Reformas: alteración del pacto social




Editorial La Jornada 

En las últimas semanas de la administración anterior arrancó un ciclo de reformas legales y constitucionales que en los momentos actuales llega a un punto álgido con la discusión en las comisiones senatoriales de un proyecto de dictamen que significaría, en caso de ser aprobado, la privatización y la desnacionalización del sector energético en prácticamente todos su segmentos. Aunque esta iniciativa peñista cuenta con un respaldo claramente mayoritario en ambas cámaras del Poder Legislativo, fuera de ellas carece de una simpatía social definida.
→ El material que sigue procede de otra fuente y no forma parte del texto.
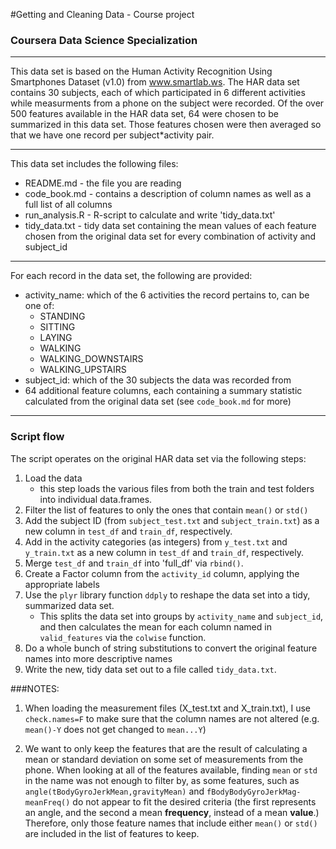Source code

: #Getting and Cleaning Data - Course project
### Coursera Data Science Specialization 

-----------------------------------------

This data set is based on the Human Activity Recognition Using Smartphones Dataset (v1.0) from www.smartlab.ws.  The HAR data set contains 30 subjects, each of which participated in 6 different activities while measurments from a phone on the subject were recorded.  Of the over 500 features available in the HAR data set, 64 were chosen to be summarized in this data set. Those features chosen were then averaged so that we have one record per subject*activity pair.

-----------------------------------------

This data set includes the following files:

- README.md - the file you are reading
- code_book.md - contains a description of column names as well as a full list of all columns
- run_analysis.R - R-script to calculate and write 'tidy_data.txt'
- tidy_data.txt - tidy data set containing the mean values of each feature chosen from the original data set for every combination of activity and subject_id

-----------------------------------------

For each record in the data set, the following are provided:

- activity_name: which of the 6 activities the record pertains to, can be one of:
	- STANDING
    - SITTING
    - LAYING
    - WALKING
    - WALKING_DOWNSTAIRS
    - WALKING_UPSTAIRS
- subject_id: which of the 30 subjects the data was recorded from
- 64 additional feature columns, each containing a summary statistic calculated from the original data set (see `code_book.md` for more)

-----------------------------------------

### Script flow
The script operates on the original HAR data set via the following steps:

1. Load the data
	* this step loads the various files from both the train and test folders into individual data.frames.
2. Filter the list of features to only the ones that contain `mean()` or `std()`
3. Add the subject ID (from `subject_test.txt` and `subject_train.txt`) as a new column in `test_df` and `train_df`, respectively.
4. Add in the activity categories (as integers) from `y_test.txt` and `y_train.txt` as a new column in `test_df` and `train_df`, respectively.
5. Merge `test_df` and `train_df` into 'full_df' via `rbind()`.
6. Create a Factor column from the `activity_id` column, applying the appropriate labels
7. Use the `plyr` library function `ddply` to reshape the data set into a tidy, summarized data set.
	* This splits the data set into groups by `activity_name` and `subject_id`, and then calculates the mean for each column named in `valid_features` via the `colwise` function.
8. Do a whole bunch of string substitutions to convert the original feature names into more descriptive names
9. Write the new, tidy data set out to a file called `tidy_data.txt`.


###NOTES:
1. When loading the measurement files (X_test.txt and X_train.txt), I use `check.names=F` to make sure that the column names are not altered (e.g. `mean()-Y` does not get changed to `mean...Y`)

2. We want to only keep the features that are the result of calculating a mean or standard deviation on some set of measurements from the phone.  When looking at all of the features available, finding `mean` or `std` in the name was not enough to filter by, as some features, such as `angle(tBodyGyroJerkMean,gravityMean)` and `fBodyBodyGyroJerkMag-meanFreq()` do not appear to fit the desired criteria (the first represents an angle, and the second a mean **frequency**, instead of a mean **value**.)  Therefore, only those feature names that include either `mean()` or `std()` are included in the list of features to keep.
Desde que fue anunciada la intención gubernamental de alterar los artículos constitucionales 27 y 28, el proyecto ha generado rechazo en diversos sectores políticos y sociales del país.

No es para menos: la transferencia a manos privadas de la explotación de hidrocarburos en todas sus fases constituye una alteración mayúscula del pacto social que, con todo y sus miserias, carencias y desviaciones, ha dado estabilidad y desarrollo al país durante décadas y ha asegurado la existencia de recursos para paliar en alguna medida la miseria, la inequidad y el atraso, incluso si buena parte de esos recursos han desaparecido en los pantanos de la corrupción gubernamental.

Otro tanto ocurre con la reciente aprobación de la relección de legisladores, la cual, lejos de fortalecer la vigilancia ciudadana sobre sus representantes la debilita, contribuye a perpetuar a una clase política cada vez menos representativa y restablece en la vida institucional del país un factor de regresión e inmovilismo que había sido superado mediante la adopción de la consigna maderista como uno de los principios rectores del Estado.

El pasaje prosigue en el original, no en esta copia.